What Do You Do With Your Community Bully?
by Chris Heivly, Entrepreneur in Residence at Techstars
Just about every city has one, what options do you have?
It turns out that startup communities are no different than any other community; there are good actors and bad actors. One of the bad actors I label as the community bully. In this day of #metoo it should not surprise anyone that startup communities have the same type of bad actor.
There is no room for the community bully in the same way there is no room for the gender, racial, sexual preference bully.
The one definition of a bully that I prefer is a person who, “uses superior strength or influence to intimidate (someone), typically to force him or her to do what one wants.” In startup communities, it is the influence that bullies use to intimidate.
Some examples of startup community bullies include:
- Investors who use their monetary power to extract outrageous terms and unproductive behaviors from founders,
- Entrepreneurial leaders (and their organizations) who force entrepreneurs to secure real estate (office space) to get access to their organization,
- Advisors or mentors who only share their experience and network through a “pay to play” arrangement,
- The grizzled business or government leader who hoards information, convenes secret meetings and generally exhibits “old-boys club” behaviors,
- Corporate executives who bring their old-school corporate aggressiveness (compete, shouting, take-no-prisoners) to their interactions with new founders.

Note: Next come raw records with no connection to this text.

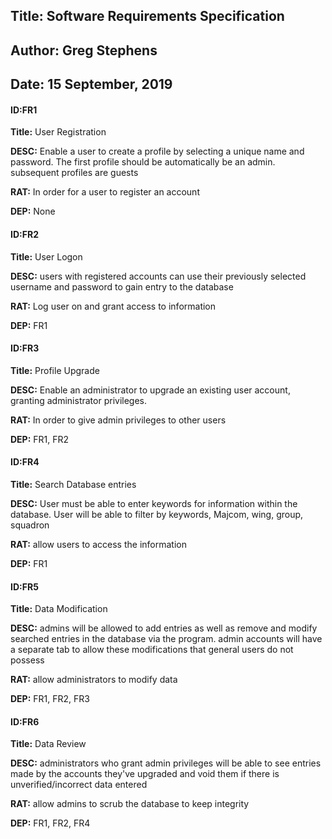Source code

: ## Title: Software Requirements Specification
## Author: Greg Stephens
## Date: 15 September, 2019

#### ID:FR1
**Title:** User Registration

**DESC:** Enable a user to create a profile by selecting a unique name and password. The first profile should be automatically be an admin. subsequent profiles are guests

**RAT:** In order for a user to register an account

**DEP:** None

#### ID:FR2

**Title:** User Logon

**DESC:** users with registered accounts can use their previously selected username and password to gain entry to the database

**RAT:** Log user on and grant access to information

**DEP:** FR1

#### ID:FR3

**Title:** Profile Upgrade

**DESC:** Enable an administrator to upgrade an existing user account, granting administrator privileges.

**RAT:** In order to give admin privileges to other users

**DEP:** FR1, FR2

#### ID:FR4

**Title:** Search Database entries

**DESC:** User must be able to enter keywords for information within the database. User will be able to filter by keywords, Majcom, wing, group, squadron

**RAT:** allow users to access the information

**DEP:** FR1


#### ID:FR5

**Title:** Data Modification

**DESC:** admins will be allowed to add entries as well as remove and modify searched entries in the database via the program. admin accounts will have a separate tab to allow these modifications that general users do not possess

**RAT:** allow administrators to modify data

**DEP:** FR1, FR2, FR3

#### ID:FR6

**Title:** Data Review

**DESC:** administrators who grant admin privileges will be able to see entries made by the accounts they've upgraded and void them if there is unverified/incorrect data entered

**RAT:** allow admins to scrub the database to keep integrity

**DEP:** FR1, FR2, FR4
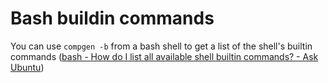 # Bash buildin commands

You can use `compgen -b` from a bash shell to get a list of the shell's builtin commands ([bash - How do I list all available shell builtin commands? - Ask Ubuntu](https://askubuntu.com/questions/512918/how-do-i-list-all-available-shell-builtin-commands)) 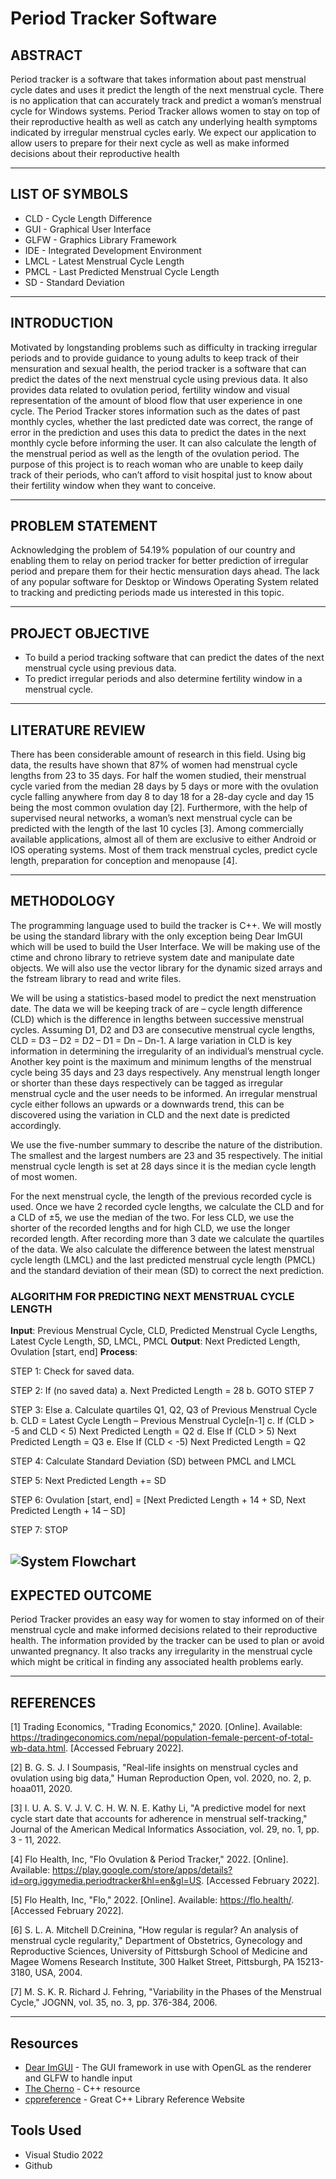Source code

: # Period Tracker Software

## ABSTRACT
Period tracker is a software that takes information about past menstrual cycle dates and uses it predict the length of the next menstrual cycle. There is no application that can accurately track and predict a woman’s menstrual cycle for Windows systems.  Period Tracker allows women to stay on top of their reproductive health as well as catch any underlying health symptoms indicated by irregular menstrual cycles early. We expect our application to allow users to prepare for their next cycle as well as make informed decisions about their reproductive health

---

## LIST OF SYMBOLS
*	CLD - Cycle Length Difference
*   GUI - Graphical User Interface
*   GLFW - Graphics Library Framework
*	IDE	- Integrated Development Environment
*	LMCL - Latest Menstrual Cycle Length
*	PMCL - Last Predicted Menstrual Cycle Length
*	SD - Standard Deviation 

---

## INTRODUCTION
Motivated by longstanding problems such as difficulty in tracking irregular periods and to provide guidance to young adults to keep track of their mensuration and sexual health, the period tracker is a software that can predict the dates of the next menstrual cycle using previous data. It also provides data related to ovulation period, fertility window and visual representation of the amount of blood flow that user experience in one cycle. The Period Tracker stores information such as the dates of past monthly cycles, whether the last predicted date was correct, the range of error in the prediction and uses this data to predict the dates in the next monthly cycle before informing the user. It can also calculate the length of the menstrual period as well as the length of the ovulation period.
The purpose of this project is to reach woman who are unable to keep daily track of their periods, who can’t afford to visit hospital just to know about their fertility window when they want to conceive.

---

## PROBLEM STATEMENT
Acknowledging the problem of 54.19% population of our country and enabling them to relay on period tracker for better prediction of irregular period and prepare them for their hectic mensuration days ahead. The lack of any popular software for Desktop or Windows Operating System related to tracking and predicting periods made us interested in this topic.

---

## PROJECT OBJECTIVE 
* To build a period tracking software that can predict the dates of the next menstrual cycle using previous data.
* To predict irregular periods and also determine fertility window in a menstrual cycle.

---

## LITERATURE REVIEW
There has been considerable amount of research in this field. Using big data, the results have shown that 87% of women had menstrual cycle lengths from 23 to 35 days. For half the women studied, their menstrual cycle varied from the median 28 days by 5 days or more with the ovulation cycle falling anywhere from day 8 to day 18 for a 28-day cycle and day 15 being the most common ovulation day [2]. Furthermore, with the help of supervised neural networks, a woman’s next menstrual cycle can be predicted with the length of the last 10 cycles [3].
Among commercially available applications, almost all of them are exclusive to either Android or IOS operating systems. Most of them track menstrual cycles, predict cycle length, preparation for conception and menopause [4].

---

## METHODOLOGY
The programming language used to build the tracker is C++. We will mostly be using the standard library with the only exception being Dear ImGUI which will be used to build the User Interface. We will be making use of the ctime and chrono library to retrieve system date and manipulate date objects. We will also use the vector library for the dynamic sized arrays and the fstream library to read and write files.

We will be using a statistics-based model to predict the next menstruation date. The data we will be keeping track of are – cycle length difference (CLD) which is the difference in lengths between successive menstrual cycles. Assuming D1, D2 and D3 are consecutive menstrual cycle lengths, CLD = D3 – D2 = D2 – D1 = Dn – Dn-1. A large variation in CLD is key information in determining the irregularity of an individual’s menstrual cycle. Another key point is the maximum and minimum lengths of the menstrual cycle being 35 days and 23 days respectively. Any menstrual length longer or shorter than these days respectively can be tagged as irregular menstrual cycle and the user needs to be informed. An irregular menstrual cycle either follows an upwards or a downwards trend, this can be discovered using the variation in CLD and the next date is predicted accordingly. 

We use the five-number summary to describe the nature of the distribution. The smallest and the largest numbers are 23 and 35 respectively. The initial menstrual cycle length is set at 28 days since it is the median cycle length of most women.

For the next menstrual cycle, the length of the previous recorded cycle is used. Once we have 2 recorded cycle lengths, we calculate the CLD and for a CLD of ±5, we use the median of the two. For less CLD, we use the shorter of the recorded lengths and for high CLD, we use the longer recorded length. After recording more than 3 date we calculate the quartiles of the data. We also calculate the difference between the latest menstrual cycle length (LMCL) and the last predicted menstrual cycle length (PMCL) and the standard deviation of their mean (SD) to correct the next prediction.

### **ALGORITHM FOR PREDICTING NEXT MENSTRUAL CYCLE LENGTH**
**Input**: Previous Menstrual Cycle, CLD, Predicted Menstrual Cycle Lengths, Latest Cycle Length, SD, LMCL, PMCL
**Output**: Next Predicted Length, Ovulation [start, end]
**Process**:

STEP 1: Check for saved data.

STEP 2: If (no saved data)
a.	Next Predicted Length = 28
b.	GOTO STEP 7

STEP 3: Else 
a.	Calculate quartiles Q1, Q2, Q3 of Previous Menstrual Cycle 
b.	CLD = Latest Cycle Length – Previous Menstrual Cycle[n-1]
c.	If (CLD > -5 and CLD < 5)
Next Predicted Length = Q2
d.	Else If (CLD > 5)
Next Predicted Length = Q3 
e.	Else If (CLD < -5)
Next Predicted Length = Q2

STEP 4: Calculate Standard Deviation (SD) between PMCL and LMCL

STEP 5: Next Predicted Length += SD 

STEP 6: Ovulation [start, end] = [Next Predicted Length + 14 + SD, Next Predicted Length + 14 – SD]

STEP 7: STOP

![System Flowchart](/assets/Flowchart.png)
---

## EXPECTED OUTCOME

Period Tracker provides an easy way for women to stay informed on of their menstrual cycle and make informed decisions related to their reproductive health. The information provided by the tracker can be used to plan or avoid unwanted pregnancy. It also tracks any irregularity in the menstrual cycle which might be critical in finding any associated health problems early.

---

## REFERENCES
[1] Trading Economics, "Trading Economics," 2020. [Online]. Available: https://tradingeconomics.com/nepal/population-female-percent-of-total-wb-data.html. [Accessed February 2022].

[2] B. G. S. J. I Soumpasis, "Real-life insights on menstrual cycles and ovulation using big data," Human Reproduction Open, vol. 2020, no. 2, p. hoaa011, 2020. 

[3] I. U. A. S. V. J. V. C. H. W. N. E. Kathy Li, "A predictive model for next cycle start date that accounts for adherence in menstrual self-tracking," Journal of the American Medical Informatics Association, vol. 29, no. 1, pp. 3 - 11, 2022. 

[4] Flo Health, Inc, "Flo Ovulation & Period Tracker," 2022. [Online]. Available: https://play.google.com/store/apps/details?id=org.iggymedia.periodtracker&hl=en&gl=US. [Accessed February 2022].

[5] Flo Health, Inc, "Flo," 2022. [Online]. Available: https://flo.health/. [Accessed February 2022].

[6] S. L. A. Mitchell D.Creinina, "How regular is regular? An analysis of menstrual cycle regularity," Department of Obstetrics, Gynecology and Reproductive Sciences, University of Pittsburgh School of Medicine and Magee Womens Research Institute, 300 Halket Street, Pittsburgh, PA 15213-3180, USA, 2004.

[7] M. S. K. R. Richard J. Fehring, "Variability in the Phases of the Menstrual Cycle," JOGNN, vol. 35, no. 3, pp. 376-384, 2006. 


---
## Resources
 * [Dear ImGUI](https://github.com/ocornut/imgui) - The GUI framework in use with OpenGL as the renderer and GLFW to handle input
 * [The Cherno](https://www.youtube.com/playlist?list=PLlrATfBNZ98dudnM48yfGUldqGD0S4FFb) - C++ resource
 * [cppreference](https://en.cppreference.com/w/) - Great C++ Library Reference Website


## Tools Used
 * Visual Studio 2022
 * Github
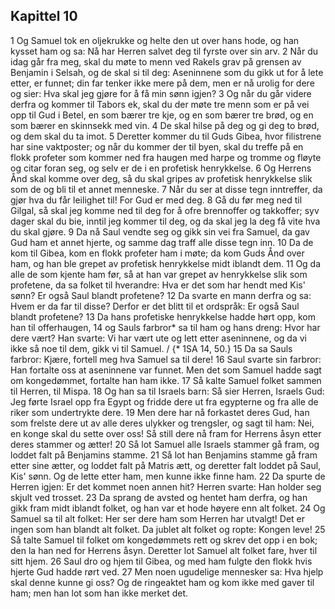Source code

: ## Kapittel 10

1 Og Samuel tok en oljekrukke og helte den ut over hans hode, og han kysset ham og sa: Nå har Herren salvet deg til fyrste over sin arv.
2 Når du idag går fra meg, skal du møte to menn ved Rakels grav på grensen av Benjamin i Selsah, og de skal si til deg: Aseninnene som du gikk ut for å lete etter, er funnet; din far tenker ikke mere på dem, men er nå urolig for dere og sier: Hva skal jeg gjøre for å få min sønn igjen?
3 Og når du går videre derfra og kommer til Tabors ek, skal du der møte tre menn som er på vei opp til Gud i Betel, en som bærer tre kje, og en som bærer tre brød, og en som bærer en skinnsekk med vin.
4 De skal hilse på deg og gi deg to brød, og dem skal du ta imot.
5 Deretter kommer du til Guds Gibea, hvor filistrene har sine vaktposter; og når du kommer der til byen, skal du treffe på en flokk profeter som kommer ned fra haugen med harpe og tromme og fløyte og citar foran seg, og selv er de i en profetisk henrykkelse.
6 Og Herrens Ånd skal komme over deg, så du skal gripes av profetisk henrykkelse slik som de og bli til et annet menneske.
7 Når du ser at disse tegn inntreffer, da gjør hva du får leilighet til! For Gud er med deg.
8 Gå du før meg ned til Gilgal, så skal jeg komme ned til deg for å ofre brennoffer og takkoffer; syv dager skal du bie, inntil jeg kommer til deg, og da skal jeg la deg få vite hva du skal gjøre.
9 Da nå Saul vendte seg og gikk sin vei fra Samuel, da gav Gud ham et annet hjerte, og samme dag traff alle disse tegn inn.
10 Da de kom til Gibea, kom en flokk profeter ham i møte; da kom Guds Ånd over ham, og han ble grepet av profetisk henrykkelse midt iblandt dem.
11 Og da alle de som kjente ham før, så at han var grepet av henrykkelse slik som profetene, da sa folket til hverandre: Hva er det som har hendt med Kis' sønn? Er også Saul blandt profetene?
12 Da svarte en mann derfra og sa: Hvem er da far til disse? Derfor er det blitt til et ordspråk: Er også Saul blandt profetene?
13 Da hans profetiske henrykkelse hadde hørt opp, kom han til offerhaugen,
14 og Sauls farbror* sa til ham og hans dreng: Hvor har dere vært? Han svarte: Vi har vært ute og lett etter aseninnene, og da vi ikke så noe til dem, gikk vi til Samuel. / {* 1SA 14, 50.}
15 Da sa Sauls farbror: Kjære, fortell meg hva Samuel sa til dere!
16 Saul svarte sin farbror: Han fortalte oss at aseninnene var funnet. Men det som Samuel hadde sagt om kongedømmet, fortalte han ham ikke.
17 Så kalte Samuel folket sammen til Herren, til Mispa.
18 Og han sa til Israels barn: Så sier Herren, Israels Gud: Jeg førte Israel opp fra Egypt og fridde dere ut fra egypterne og fra alle de riker som undertrykte dere.
19 Men dere har nå forkastet deres Gud, han som frelste dere ut av alle deres ulykker og trengsler, og sagt til ham: Nei, en konge skal du sette over oss! Så still dere nå fram for Herrens åsyn etter deres stammer og ætter!
20 Så lot Samuel alle Israels stammer gå fram, og loddet falt på Benjamins stamme.
21 Så lot han Benjamins stamme gå fram etter sine ætter, og loddet falt på Matris ætt, og deretter falt loddet på Saul, Kis' sønn. Og de lette etter ham, men kunne ikke finne ham.
22 Da spurte de Herren igjen: Er det kommet noen annen hit? Herren svarte: Han holder seg skjult ved trosset.
23 Da sprang de avsted og hentet ham derfra, og han gikk fram midt iblandt folket, og han var et hode høyere enn alt folket.
24 Og Samuel sa til alt folket: Her ser dere ham som Herren har utvalgt! Det er ingen som han blandt alt folket. Da jublet alt folket og ropte: Kongen leve!
25 Så talte Samuel til folket om kongedømmets rett og skrev det opp i en bok; den la han ned for Herrens åsyn. Deretter lot Samuel alt folket fare, hver til sitt hjem.
26 Saul dro og hjem til Gibea, og med ham fulgte den flokk hvis hjerte Gud hadde rørt ved.
27 Men noen ugudelige mennesker sa: Hva hjelp skal denne kunne gi oss? Og de ringeaktet ham og kom ikke med gaver til ham; men han lot som han ikke merket det.

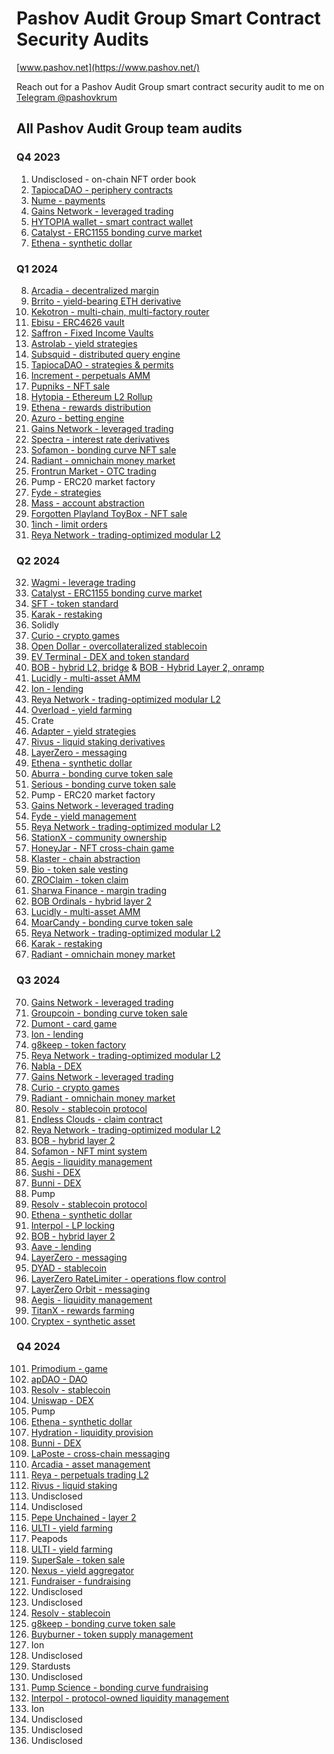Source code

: # Pashov Audit Group Smart Contract Security Audits

[www.pashov.net](https://www.pashov.net/)

Reach out for a Pashov Audit Group smart contract security audit to me on [Telegram @pashovkrum](https://t.me/pashovkrum)

## All Pashov Audit Group team audits

### Q4 2023

1. Undisclosed - on-chain NFT order book
2. [TapiocaDAO - periphery contracts](team/pdf/TapiocaDAO-security-review.pdf)
3. [Nume - payments](team/pdf/Nume-security-review.pdf)
4. [Gains Network - leveraged trading](team/pdf/GainsNetwork-security-review.pdf)
5. [HYTOPIA wallet - smart contract wallet](team/pdf/HYTOPIAWallet-security-review.pdf)
6. [Catalyst - ERC1155 bonding curve market](team/pdf/Catalyst-security-review.pdf)
7. [Ethena - synthetic dollar](team/pdf/Ethena-security-review.pdf)

### Q1 2024

8. [Arcadia - decentralized margin](team/pdf/Arcadia-security-review.pdf)
9. [Brrito - yield-bearing ETH derivative](team/pdf/Brrito-security-review.pdf)
10. [Kekotron - multi-chain, multi-factory router](team/pdf/Kekotron-security-review.pdf)
11. [Ebisu - ERC4626 vault](team/pdf/Ebisu-security-review.pdf)
12. [Saffron - Fixed Income Vaults](team/pdf/Saffron-security-review.pdf)
13. [Astrolab - yield strategies](team/pdf/Astrolab-security-review.pdf)
14. [Subsquid - distributed query engine](team/pdf/Subsquid-security-review.pdf)
15. [TapiocaDAO - strategies & permits](team/pdf/TapiocaDAO-security-review-february.pdf)
16. [Increment - perpetuals AMM](team/pdf/Increment-security-review.pdf)
17. [Pupniks - NFT sale](team/pdf/Pupniks-security-review.pdf)
18. [Hytopia - Ethereum L2 Rollup](team/pdf/Hytopia-security-review.pdf)
19. [Ethena - rewards distribution](team/pdf/Ethena-security-review-february.pdf)
20. [Azuro - betting engine](team/pdf/Azuro_security_review.pdf)
21. [Gains Network - leveraged trading](team/pdf/GainsNetwork-security-review-February.pdf)
22. [Spectra - interest rate derivatives](team/pdf/Spectra-security-review.pdf)
23. [Sofamon - bonding curve NFT sale](team/pdf/Sofamon-security-review.pdf)
24. [Radiant - omnichain money market](team/pdf/Radiant-security-review.pdf)
25. [Frontrun Market - OTC trading](team/pdf/FrontrunMarket-security-review.pdf)
26. Pump - ERC20 market factory
27. [Fyde - strategies](team/pdf/Fyde-security-review.pdf)
28. [Mass - account abstraction](team/pdf/Mass-security-review.pdf)
29. [Forgotten Playland ToyBox - NFT sale](team/pdf/ForgottenPlayland-security-review.pdf)
30. [1inch - limit orders](team/pdf/1inch-security-review.pdf)
31. [Reya Network - trading-optimized modular L2](team/pdf/ReyaNetwork-security-review.pdf)

### Q2 2024

32. [Wagmi - leverage trading](team/pdf/Wagmi-security-review.pdf)
33. [Catalyst - ERC1155 bonding curve market](team/pdf/Catalyst-security-review-april.pdf)
34. [SFT - token standard](team/pdf/SFT-security-review.pdf)
35. [Karak - restaking](team/pdf/Karak-security-review.pdf)
36. Solidly
37. [Curio - crypto games](team/pdf/Curio-security-review.pdf)
38. [Open Dollar - overcollateralized stablecoin](team/pdf/OpenDollar-security-review.pdf)
39. [EV Terminal - DEX and token standard](team/pdf/EVTerminal-security-review.pdf)
40. [BOB - hybrid L2, bridge](team/pdf/BOB-USDCBridge-security-review.pdf) & [BOB - Hybrid Layer 2, onramp](team/pdf/BOB-Onramp-security-review.pdf)
41. [Lucidly - multi-asset AMM](team/pdf/Lucidly-security-review.pdf)
42. [Ion - lending](team/pdf/IonProtocol-security-review.pdf)
43. [Reya Network - trading-optimized modular L2](team/pdf/ReyaNetwork-security-review-April.pdf)
44. [Overload - yield farming](team/pdf/Overload-security-review.pdf)
45. Crate
46. [Adapter - yield strategies](team/pdf/AdapterFinance-security-review.pdf)
47. [Rivus - liquid staking derivatives](team/pdf/Rivus-security-review.pdf)
48. [LayerZero - messaging](team/pdf/LayerZero-security-review.pdf)
49. [Ethena - synthetic dollar](team/pdf/Ethena-security-review-May.pdf)
50. [Aburra - bonding curve token sale](team/pdf/Aburra-security-review.pdf)
51. [Serious - bonding curve token sale](team/pdf/Serious-security-review.pdf)
52. Pump - ERC20 market factory
53. [Gains Network - leveraged trading](team/pdf/GainsNetwork-security-review-May.pdf)
54. [Fyde - yield management](team/pdf/Fyde-security-review-May.pdf)
55. [Reya Network - trading-optimized modular L2](team/pdf/ReyaNetwork-security-review-June.pdf)
56. [StationX - community ownership](team/pdf/StationX-security-review.pdf)
57. [HoneyJar - NFT cross-chain game](team/pdf/HoneyJar-security-review.pdf)
58. [Klaster - chain abstraction](team/pdf/Klaster-security-review.pdf)
59. [Bio - token sale vesting](team/pdf/Bio-security-review.pdf)
60. [ZROClaim - token claim](team/pdf/LayerZeroZROClaim-security-review.pdf)
61. [Sharwa Finance - margin trading](team/pdf/SharwaFinance-security-review.pdf)
62. [BOB Ordinals - hybrid layer 2](team/pdf/BOB-security-review-June.pdf)
63. [Lucidly - multi-asset AMM](team/pdf/Lucidly-security-review-June.pdf)
64. [MoarCandy - bonding curve token sale](team/pdf/MoarCandy-security-review.pdf)
65. [Reya Network - trading-optimized modular L2](team/pdf/ReyaNetwork-security-review-June2.pdf)
66. [Karak - restaking](team/pdf/Karak-security-review-June.pdf)
67. [Radiant - omnichain money market](team/pdf/Radiant-security-review-June.pdf)

### Q3 2024

70. [Gains Network - leveraged trading](team/pdf/GainsNetwork-security-review-July.pdf)
71. [Groupcoin - bonding curve token sale](team/pdf/Groupcoin-security-review.pdf)
72. [Dumont - card game](team/pdf/Dumont-security-review.pdf)
73. [Ion - lending](team/pdf/IonProtocol-security-review-July.pdf)
74. [g8keep - token factory](team/pdf/g8keep-security-review.pdf)
75. [Reya Network - trading-optimized modular L2](team/pdf/ReyaNetwork-security-review-July.pdf)
76. [Nabla - DEX](team/pdf/Nabla-security-review.pdf)
77. [Gains Network - leveraged trading](team/pdf/GainsNetwork-security-July2.pdf)
78. [Curio - crypto games](team/pdf/Curio-security-review-July.pdf)
79. [Radiant - omnichain money market](team/pdf/Radiant-security-review-July.pdf)
80. [Resolv - stablecoin protocol](team/pdf/Resolv-security-review.pdf)
81. [Endless Clouds - claim contract](team/pdf/EndlessClouds-security-review.pdf)
82. [Reya Network - trading-optimized modular L2](team/pdf/ReyaNetwork-security-review-August.pdf)
83. [BOB - hybrid layer 2](team/pdf/BOB-security-review-August.pdf)
84. [Sofamon - NFT mint system](team/pdf/Sofamon-security-review-August.pdf)
85. [Aegis - liquidity management](team/pdf/AegisVault-security-review.pdf)
86. [Sushi - DEX](team/pdf/SushiSwap-security-review.pdf)
87. [Bunni - DEX](team/pdf/Bunni-security-review-August.pdf)
88. Pump
89. [Resolv - stablecoin protocol](team/pdf/Resolv-security-review-August.pdf)
90. [Ethena - synthetic dollar](team/pdf/Ethena-security-review-August.pdf)
91. [Interpol - LP locking](team/pdf/Interpol-security-review.pdf)
92. [BOB - hybrid layer 2](team/pdf/BOB-security-review-September.pdf)
93. [Aave - lending](team/pdf/Aave-security-review.pdf)
94. [LayerZero - messaging](team/pdf/LayerZero-security-review-September.pdf)
95. [DYAD - stablecoin](team/pdf/Dyad-security-review.pdf)
96. [LayerZero RateLimiter - operations flow control](team/pdf/LZRateLimiter-security-review.pdf)
97. [LayerZero Orbit - messaging](team/pdf/LZOrbit-security-review.pdf)
98. [Aegis - liquidity management](team/pdf/Aegis-security-review-September.pdf)
99. [TitanX - rewards farming](team/pdf/TitanX-security-review.pdf)
100.  [Cryptex - synthetic asset](team/pdf/Cryptex-security-review.pdf)

### Q4 2024

101. [Primodium - game](team/pdf/Primodium-security-review_2024-10-02.pdf)
102. [apDAO - DAO](team/pdf/apDAO-security-review_2024-10-03.pdf)
103. [Resolv - stablecoin](team/pdf/Resolv-security-review-October.pdf)
104. [Uniswap - DEX](team/pdf/Uniswap-security-review-October.pdf)
105. Pump
106. [Ethena - synthetic dollar](team/pdf/Ethena-security-review-October.pdf)
107. [Hydration - liquidity provision](team/pdf/Hydration-security-review-October.pdf)
108. [Bunni - DEX](team/pdf/Bunni-security-review-October.pdf)
109. [LaPoste - cross-chain messaging](team/pdf/LaPoste-security-review-October.pdf)
110. [Arcadia - asset management](team/pdf/Arcadia-security-review-October.pdf)
111. [Reya - perpetuals trading L2](team/pdf/Reya-security-review-October.pdf)
112. [Rivus - liquid staking](team/pdf/Rivus-security-review-October.pdf)
113. Undisclosed
114. Undisclosed
115. [Pepe Unchained - layer 2](team/pdf/PepeUnchained-security-review-November.pdf)
116. [ULTI - yield farming](team/pdf/ULTI-security-review-November.pdf)
117. Peapods
118. [ULTI - yield farming](team/pdf/ULTI-security-review-November2.pdf)
119. [SuperSale - token sale](team/pdf/SuperSale-security-review-November.pdf)
120. [Nexus - yield aggregator](team/pdf/Nexus-security-review_2024-11-29.pdf)
121. [Fundraiser - fundraising](team/pdf/Fundraiser-security-review_2024-11-30.pdf)
122. Undisclosed
123. Undisclosed
124. [Resolv - stablecoin](team/pdf/Resolv-security-review_2024-12-09.pdf)
125. [g8keep - bonding curve token sale](team/pdf/g8keep-security-review_2024-12-12.pdf)
126. [Buyburner - token supply management](team/pdf/BuyBurner-security-review_2024-12-14.pdf)
127. Ion
128. Undisclosed
129. Stardusts
130. Undisclosed
131. [Pump Science - bonding curve fundraising](team/pdf/PumpScience-security-review_2024-12-24.pdf)
132. [Interpol - protocol-owned liquidity management](team/pdf/Interpol-security-review_2024-12-24.pdf)
133. Ion
134. Undisclosed
135. Undisclosed
136. Undisclosed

Community building is more art than science. It is more support than burn bridges. Great communities recycle people every day. Bully new founders and they will find a new place to start their company. The best entrepreneurs quickly recognize bully behavior and vote with their feet. No entrepreneurs — — no entrepreneurial community.
So, what to do with your community bully?
Cut off their access to the community. Investors need deal flow, stop making introductions. Create alternative co-working arrangements with companies that have some extra space. Stop inviting them to meetings. Don’t put them on a panel or invite them to speak to your program. Establish a code of conduct amongst the good actors and share that across the community through social media.
Good actor leaders also hold responsibility to privately address the bully one-on-one. Though this feels confrontational, the spirit of the conversation should be more like, “we need you as an integral part of our community but not the way you are doing it today”.